**What you will do:**
All of the data is to be printed exactly, though the images must be left off.
Segment Open
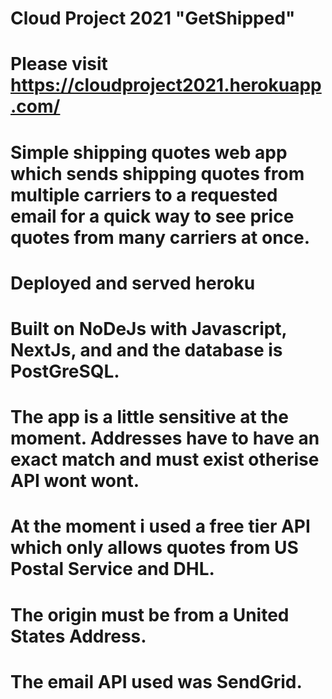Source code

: # Cloud Project 2021 "GetShipped"


# Please visit https://cloudproject2021.herokuapp.com/

# Simple shipping quotes web app which sends shipping quotes from multiple carriers to a requested email for a quick way to see price quotes from many carriers at once.


# Deployed and served heroku

# Built on NoDeJs with Javascript, NextJs, and and the database is PostGreSQL.


# The app is a little sensitive at the moment. Addresses have to have an exact match and must exist otherise API wont wont.
# At the moment i used a free tier API which only allows quotes from US Postal Service and DHL.
# The origin must be from a United States Address.
# The email API used was SendGrid.
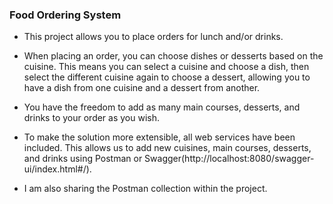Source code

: ### Food Ordering System
- This project allows you to place orders for lunch and/or drinks.

- When placing an order, you can choose dishes or desserts based on the cuisine. This means you can select a cuisine and choose a dish,
then select the different cuisine again to choose a dessert, allowing you to have a dish from one cuisine and a dessert from another.
- You have the freedom to add as many main courses, desserts, and drinks to your order as you wish.
- To make the solution more extensible, all web services have been included. This allows us to add new cuisines, main courses, desserts, and drinks using Postman or Swagger(http://localhost:8080/swagger-ui/index.html#/).
- I am also sharing the Postman collection within the project.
Segment Closed
**Finished task:**
Source code

: # Cloud Project 2021 "GetShipped"


# Please visit https://cloudproject2021.herokuapp.com/

# Simple shipping quotes web app which sends shipping quotes from multiple carriers to a requested email for a quick way to see price quotes from many carriers at once.


# Deployed and served heroku

# Built on NoDeJs with Javascript, NextJs, and and the database is PostGreSQL.


# The app is a little sensitive at the moment. Addresses have to have an exact match and must exist otherise API wont wont.
# At the moment i used a free tier API which only allows quotes from US Postal Service and DHL.
# The origin must be from a United States Address.
# The email API used was SendGrid.
Source code

: ### Food Ordering System
- This project allows you to place orders for lunch and/or drinks.

- When placing an order, you can choose dishes or desserts based on the cuisine. This means you can select a cuisine and choose a dish,
then select the different cuisine again to choose a dessert, allowing you to have a dish from one cuisine and a dessert from another.
- You have the freedom to add as many main courses, desserts, and drinks to your order as you wish.
- To make the solution more extensible, all web services have been included. This allows us to add new cuisines, main courses, desserts, and drinks using Postman or Swagger(http://localhost:8080/swagger-ui/index.html#/).
- I am also sharing the Postman collection within the project.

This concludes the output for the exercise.